Major benefits in eye research are anticipated following the appointment of acclaimed Western Australian medical researcher Professor Mariapia Degli-Esposti to Monash University in 2019.
rof. Degli-Esposti, who has been Lion Eye Institute’s (LEI) Director of Research and Head of the Immunology division, will expand her cutting-edge immunology research in her new professorial role at Melbourne’s Monash Biomedicine Discovery Institute (BDI). She will also retain a research group at LEI.
We believe this move will result in major benefits to eye research that will eventually translate to significant benefits to people suffering eye disease and vision loss
LEI Managing Director, Professor David Mackey, said the move would strengthen ties between Monash and LEI, and facilitate valuable new collaborations.
“Professor Degli-Esposti has built and overseen a world-class research team at LEI and her contribution has been instrumental in our standing as one of the world’s leading medical research institutes,” said Prof. Mackey.
“We believe this move will result in major benefits to eye research that will eventually translate to significant benefits to people suffering eye disease and vision loss.”
LEI Chair, Peter Forbes said, “LEI is delighted to support Professor Degli-Esposti as she continues her dynamic career, and we are thrilled that she will retain a strong association with the Institute.
“We are also honoured to have entered into a Memorandum of Understanding (MOU) with Monash BDI. This is a case of ‘brain sharing’ as the ongoing association with Professor Degli-Esposti will be an asset to both Monash and LEI, and the MOU will leverage greater collaboration between WA and Victoria.”
Professor John Carroll, Director of the Monash BDI and Dean of Biomedical Sciences at Monash, said the recruitment of Professor Degli-Esposti would bring new capability to Monash University.
“We are delighted to have someone of Professor Degli-Esposti’s calibre at Monash. She is a world-renowned immunologist and an expert in the field of viral immunity.
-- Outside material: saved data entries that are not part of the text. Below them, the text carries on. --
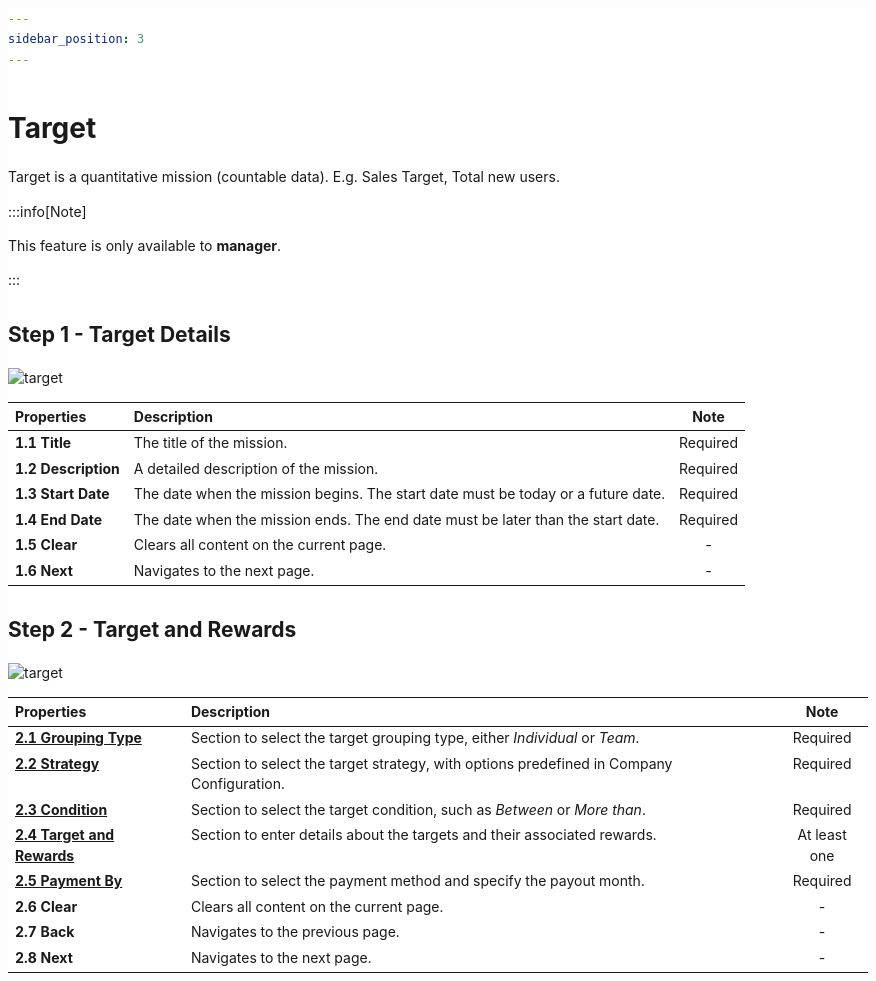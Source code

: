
 ```yaml
---
sidebar_position: 3
---
```


# Target

Target is a quantitative mission (countable data). E.g. Sales Target, Total new users.

:::info[Note]

This feature is only available to **manager**.

:::

## Step 1 - Target Details

![target](../../../../static/img/integration/vision/mi_creation/t-1.png)

| Properties                   | Description                                                                        | Note     |
|:-----------------------------|:-----------------------------------------------------------------------------------|:--------:|
| **1.1 Title**                | The title of the mission.                                                          | Required |
| **1.2 Description**          | A detailed description of the mission.                                             | Required |
| **1.3 Start Date**           | The date when the mission begins. The start date must be today or a future date.   | Required |
| **1.4 End Date**             | The date when the mission ends. The end date must be later than the start date.    | Required |
| **1.5 Clear**                | Clears all content on the current page.                                            | -        |
| **1.6 Next**                 | Navigates to the next page.                                                        | -        |

## Step 2 - Target and Rewards

![target](../../../../static/img/integration/vision/mi_creation/t-2.png)

| Properties                                 | Description                                                                              | Note         | 
|:-------------------------------------------|:-----------------------------------------------------------------------------------------|:------------:| 
| **[2.1 Grouping Type](#21-grouping-type)** | Section to select the target grouping type, either *Individual* or *Team*.               | Required     | 
| **[2.2 Strategy](#22-strategy)**           | Section to select the target strategy, with options predefined in Company Configuration. | Required     | 
| **[2.3 Condition](#23-condition)**         | Section to select the target condition, such as *Between* or *More than*.                | Required     | 
| **[2.4 Target and Rewards](#24-target-and-rewards)**| Section to enter details about the targets and their associated rewards.        | At least one | 
| **[2.5 Payment By](#25-payment-by)**       | Section to select the payment method and specify the payout month.                       | Required     | 
| **2.6 Clear**                              | Clears all content on the current page.                                                  | -            | 
| **2.7 Back**                               | Navigates to the previous page.                                                          | -            | 
| **2.8 Next**                               | Navigates to the next page.                                                              | -            | 
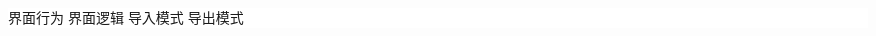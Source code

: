   界面行为
</el-anchor-link>
<el-anchor-link :href="`#/module/ProdMgmt/ticket?id=界面逻辑`">
  界面逻辑
</el-anchor-link>
<el-anchor-link :href="`#/module/ProdMgmt/ticket?id=导入模式`">
  导入模式
</el-anchor-link>
<el-anchor-link :href="`#/module/ProdMgmt/ticket?id=导出模式`">
  导出模式
</el-anchor-link>
</el-anchor>
</div>

<script>
 const { createApp } = Vue
  createApp({
    data() {
      return {
show_der:'major',
show_field_group:'field_group_advanced_search',

      }
    },
    methods: {
    }
  }).use(ElementPlus).mount('#app')
</script>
She brings expertise and vision that will further boost cutting edge immunology research at the Monash BDI,” he said.
“The MOU with LEI will also provide new opportunities for further collaborative research ventures between the two organisations.”
Professor Degli-Esposti said she was thrilled with the development. “I am excited about the immense opportunities that the move to Monash will bring with respect to expanding our immunology research program.
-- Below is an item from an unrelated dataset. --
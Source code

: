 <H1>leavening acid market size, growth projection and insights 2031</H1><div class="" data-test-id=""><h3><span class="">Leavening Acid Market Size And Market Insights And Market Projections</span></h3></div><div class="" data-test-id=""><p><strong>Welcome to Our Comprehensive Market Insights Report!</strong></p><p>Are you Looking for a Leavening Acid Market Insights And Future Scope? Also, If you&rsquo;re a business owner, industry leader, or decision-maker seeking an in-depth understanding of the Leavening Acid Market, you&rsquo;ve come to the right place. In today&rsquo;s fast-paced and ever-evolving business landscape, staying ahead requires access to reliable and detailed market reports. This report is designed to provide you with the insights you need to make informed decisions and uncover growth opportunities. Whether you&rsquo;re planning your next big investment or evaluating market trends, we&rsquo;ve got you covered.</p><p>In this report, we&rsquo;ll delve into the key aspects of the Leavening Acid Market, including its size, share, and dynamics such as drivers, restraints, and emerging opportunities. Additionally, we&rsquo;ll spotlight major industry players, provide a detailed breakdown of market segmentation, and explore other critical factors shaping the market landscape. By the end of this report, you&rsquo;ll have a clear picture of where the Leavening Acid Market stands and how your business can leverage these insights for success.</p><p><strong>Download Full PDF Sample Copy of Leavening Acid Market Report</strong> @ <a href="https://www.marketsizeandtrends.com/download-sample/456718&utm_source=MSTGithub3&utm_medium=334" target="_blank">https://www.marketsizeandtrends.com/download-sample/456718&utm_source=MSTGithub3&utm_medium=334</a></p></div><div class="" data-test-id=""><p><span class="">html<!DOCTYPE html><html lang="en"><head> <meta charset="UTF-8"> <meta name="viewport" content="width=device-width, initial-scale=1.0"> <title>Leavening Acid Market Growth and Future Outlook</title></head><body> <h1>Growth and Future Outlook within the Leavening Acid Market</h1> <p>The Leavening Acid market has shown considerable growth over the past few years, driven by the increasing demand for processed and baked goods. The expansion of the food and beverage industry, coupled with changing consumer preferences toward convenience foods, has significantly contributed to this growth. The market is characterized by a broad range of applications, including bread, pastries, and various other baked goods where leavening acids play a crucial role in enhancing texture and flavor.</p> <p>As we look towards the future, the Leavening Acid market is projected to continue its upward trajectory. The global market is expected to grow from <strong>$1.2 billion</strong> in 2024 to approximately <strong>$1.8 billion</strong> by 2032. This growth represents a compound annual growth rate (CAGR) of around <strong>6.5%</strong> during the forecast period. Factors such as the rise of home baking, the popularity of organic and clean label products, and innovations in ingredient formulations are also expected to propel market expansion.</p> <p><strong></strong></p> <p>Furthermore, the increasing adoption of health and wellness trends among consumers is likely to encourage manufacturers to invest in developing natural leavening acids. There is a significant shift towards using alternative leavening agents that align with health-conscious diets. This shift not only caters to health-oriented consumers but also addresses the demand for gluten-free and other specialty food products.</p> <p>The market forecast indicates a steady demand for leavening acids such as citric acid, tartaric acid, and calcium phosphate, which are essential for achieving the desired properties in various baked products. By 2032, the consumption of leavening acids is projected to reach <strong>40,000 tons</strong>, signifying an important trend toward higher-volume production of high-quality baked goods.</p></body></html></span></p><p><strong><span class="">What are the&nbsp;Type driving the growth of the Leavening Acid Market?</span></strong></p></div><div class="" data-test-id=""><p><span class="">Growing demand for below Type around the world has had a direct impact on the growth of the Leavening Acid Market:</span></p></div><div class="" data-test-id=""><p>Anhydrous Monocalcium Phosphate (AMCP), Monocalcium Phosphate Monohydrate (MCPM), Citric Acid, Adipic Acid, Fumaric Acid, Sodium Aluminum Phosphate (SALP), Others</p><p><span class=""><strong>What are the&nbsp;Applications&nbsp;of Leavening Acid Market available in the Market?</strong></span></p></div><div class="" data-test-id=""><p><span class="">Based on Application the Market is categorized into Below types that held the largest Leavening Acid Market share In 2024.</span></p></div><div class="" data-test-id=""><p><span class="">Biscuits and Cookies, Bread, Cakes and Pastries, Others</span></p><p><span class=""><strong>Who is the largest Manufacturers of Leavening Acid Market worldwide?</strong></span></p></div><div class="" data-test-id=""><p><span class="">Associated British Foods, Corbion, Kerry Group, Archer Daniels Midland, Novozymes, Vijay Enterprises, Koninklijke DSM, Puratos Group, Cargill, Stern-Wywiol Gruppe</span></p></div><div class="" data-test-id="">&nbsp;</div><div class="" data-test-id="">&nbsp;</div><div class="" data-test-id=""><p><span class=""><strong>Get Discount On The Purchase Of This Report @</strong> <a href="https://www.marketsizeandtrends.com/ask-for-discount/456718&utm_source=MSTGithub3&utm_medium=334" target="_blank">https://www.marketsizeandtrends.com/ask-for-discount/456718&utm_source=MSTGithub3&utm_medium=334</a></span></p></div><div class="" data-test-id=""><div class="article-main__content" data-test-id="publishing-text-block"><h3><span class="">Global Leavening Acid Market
“Over the past 15 years, LEI has provided a great environment for our discovery research, as well as our translation research efforts. I have worked with many talented people and I look forward to maintaining my interactions with them and LEI.
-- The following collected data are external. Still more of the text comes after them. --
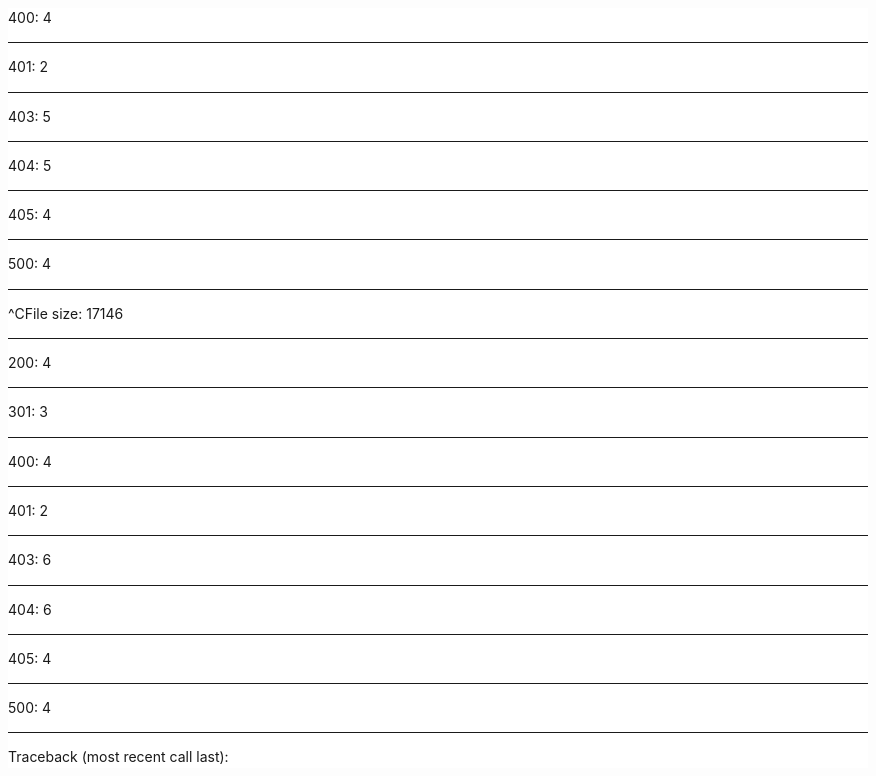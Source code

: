 400: 4

***

401: 2

***

403: 5

***

404: 5

***

405: 4

***

500: 4

***

\^CFile size: 17146

***

200: 4

***

301: 3

***

400: 4

***

401: 2

***

403: 6

***

404: 6

***

405: 4

***

500: 4

***

Traceback (most recent call last):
“I am grateful to Monash BDI and LEI for allowing me to create this new link. It will capitalise on the strengths of the two organisations and create a unique momentum for both immunology and vision research.”
Major Contributions To Health Research
In October this year, Professor Degli-Esposti was elected as a Fellow of the Australian Academy of Health and Medical Sciences.
She was named the Cancer Council WA’s Cancer Researcher of the Year in 2017 for her ground breaking work shedding light on the viral complications that can occur following bone marrow transplantation, which is generally considered the best treatment for blood cancer patients. This work focuses on understanding how the immune system fights infections and cancers, as well as how viruses and cancers can bypass immune responses.
Professor Degli-Esposti has developed world-first pre-clinical models to test the use of immunotherapy to control ‘cytomegalovirus’ infection, which can be a common and life-threatening complication after a bone marrow transplant.
Additionally, over the past 15 years under the leadership of Professor Degli-Esposti, the Experimental Immunology team at LEI has made seminal contributions that have important health translational implications including:
• Identified the link between a common viral infection and the development of autoimmunity, and established that this directly impacts the development of Sjogren’s Syndrome, the second most common autoimmune disease in humans. This work provides a new model in which to investigate preventative therapies.
• Demonstrated the safety of ocular gene therapy in pre-clinical animal models and in a world-first phase I/II clinical trial for the treatment of macular degeneration, the leading cause of blindness among older people.
• Discovered that contrary to expectations, a common virus (cytomegalovirus) triggers long-lasting inflammation in the eyes, including the neural retina, of hosts with healthy immune systems. Ongoing low grade inflammation has been implicated in many age-related conditions, including many blinding diseases, Alzheimer’s and other chronic disorders.
The Experimental Immunology research team at LEI will, under Professor Degli-Esposti’s ongoing supervision, continue its leading work in a number of important areas, including: the impact of viral infection on the functionality of the eye; the impact of viral infection on neurological tissues including the retina and brain; improving the outcome of bone marrow transplantation and avoiding complications that affect the eye; investigations of novel therapeutics for dry eye disease; and understanding the cause of uveitis and the processes that need to be targeted therapeutically.
It is expected that joint Monash BDI-LEI research programs will expand the scope and reach of both Institutes’ research.
Professor Degli-Esposti will commence her role at the Monash BDI on January 2, 2019.